Rice systems as a stress test for hydrological and methane modelling: Developing rice water (RIWA) benchmark dataset for remote sensing of soil moisture and water levels in rice fields across Asia

 

 

Rice-based agricultural systems account for the largest share of global agricultural water use and are a major source of methane emissions, yet their hydrological dynamics remain among the least constrained water fluxes in hydrological, land-surface, and greenhouse gas models. This is largely due to difficulty of cloud cover in optical data use in monsoon regions and a lack of validation data for natural and irrigation related soil moisture dynamics due to insufficient ground truthing data and poor resulting satellite product quality.

The implications are becoming more acute due to climate change as major rice-growing regions in India are shifting their practices and adapting to new realities by either decreasing or increasing water use. These further increases the uncertainties in already coarse irrigation and soil moisture products that currently drive models. With rice being both severely affected by climate change and methane emissions from water management in rice fields a key mitigation opportunity – these uncertainties propagate into hydrological and emission assessment globally and locally. Fortunately, recent advances in remote sensing such as AI-driven embeddings such as a AlphaEarth, new satellites such as the NISAR L-Band, and continuously increasing computational power and deep learning, promise rapid improvements in filling this crucial data gap – but to materialize these promises, ground truthing benchmark datasets will be required to adequately validate and compare these new approaches.

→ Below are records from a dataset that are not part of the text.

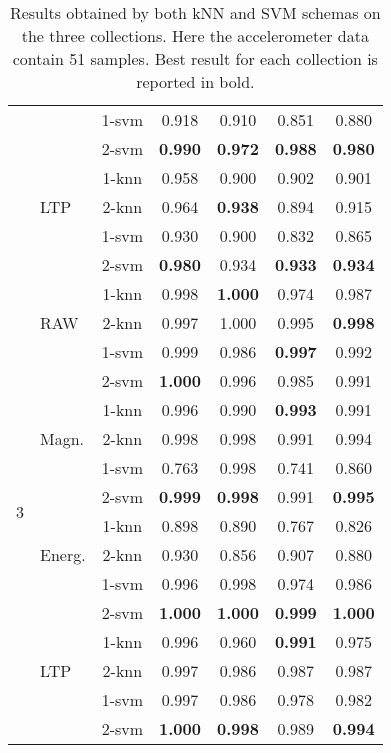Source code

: \documentclass[twocolumn]{svjour3}          \smartqed  \usepackage[draft]{hyperref}
\begin{document}
\begin{table}[tb]
\begin{tabular}{llccccc}
&&1-svm&	0.918&	0.910&	0.851&	0.880\\ 
&&2-svm&	\bf{0.990}&	\bf{0.972}&	\bf{0.988}&	\bf{0.980}\\ 
[2pt] 
&\multirow{3}{*}{LTP}	&1-knn&	0.958&	0.900&	0.902&	0.901\\ 
&&2-knn&	0.964&	\bf{0.938}&	0.894&	0.915\\ 
&&1-svm&	0.930&	0.900&	0.832&	0.865\\ 
&&2-svm&	\bf{0.980}&	0.934&	\bf{0.933}&	\bf{0.934}\\ 
[2pt] 
\hline 
\multirow{16}{*}{3}	&\multirow{3}{*}{RAW}	&1-knn&	0.998&	\bf{1.000}&	0.974&	0.987\\ 
&&2-knn&	0.997&	1.000&	0.995&	\bf{0.998}\\ 
&&1-svm&	0.999&	0.986&	\bf{0.997}&	0.992\\ 
&&2-svm&	\bf{1.000}&	0.996&	0.985&	0.991\\ 
[2pt] 
&\multirow{3}{*}{Magn.}	&1-knn&	0.996&	0.990&	\bf{0.993}&	0.991\\ 
&&2-knn&	0.998&	0.998&	0.991&	0.994\\ 
&&1-svm&	0.763&	0.998&	0.741&	0.860\\ 
&&2-svm&	\bf{0.999}&	\bf{0.998}&	0.991&	\bf{0.995}\\ 
[2pt] 
&\multirow{3}{*}{Energ.}	&1-knn&	0.898&	0.890&	0.767&	0.826\\ 
&&2-knn&	0.930&	0.856&	0.907&	0.880\\ 
&&1-svm&	0.996&	0.998&	0.974&	0.986\\ 
&&2-svm&	\bf{1.000}&	\bf{1.000}&	\bf{0.999}&	\bf{1.000}\\ 
[2pt] 
&\multirow{3}{*}{LTP}	&1-knn&	0.996&	0.960&	\bf{0.991}&	0.975\\ 
&&2-knn&	0.997&	0.986&	0.987&	0.987\\ 
&&1-svm&	0.997&	0.986&	0.978&	0.982\\ 
&&2-svm&	\bf{1.000}&	\bf{0.998}&	0.989&	\bf{0.994}\\ 
[2pt] 
\hline 
\end{tabular}
\medskip
\caption{Results obtained by both kNN and SVM schemas on the three collections. Here the accelerometer data contain 51 samples. Best result for each collection is reported in bold.}
\label{table:results2}
 \end{table}
\end{document}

Here, we present our Rice Water Benchmark (RIWA) dataset that were are currently developing across India, Cambodia, the Philippines and Vietnam with multiple colleagues and partners. The dataset contains sub-weekly soil moisture and water level readings from more than 300 rice fields across multiple seasons that capture spatial and temporal heterogeneity of soil water status. We further present initial results for how these datasets can be used to evaluate different remote sensing approaches for predicting soil moisture and water management in rice fields – that can also be applied to other crops – and how this matters for hydrological and methane modelling applications.

Besides, we discusses challenges for data quality that include consistency, deployment of low-cost devices, spatial representativeness and the need for auxiliary data such as irrigation events timings from regular phone surveys. By developing harmonized and transparent global datasets for water use in agriculture will be crucial to fully utilize the promise of advances in remote sensing, digital hydrology and digital agriculture and the use of AI for global cereal systems, of which rice provides an important stress test due to its complex water management regimes.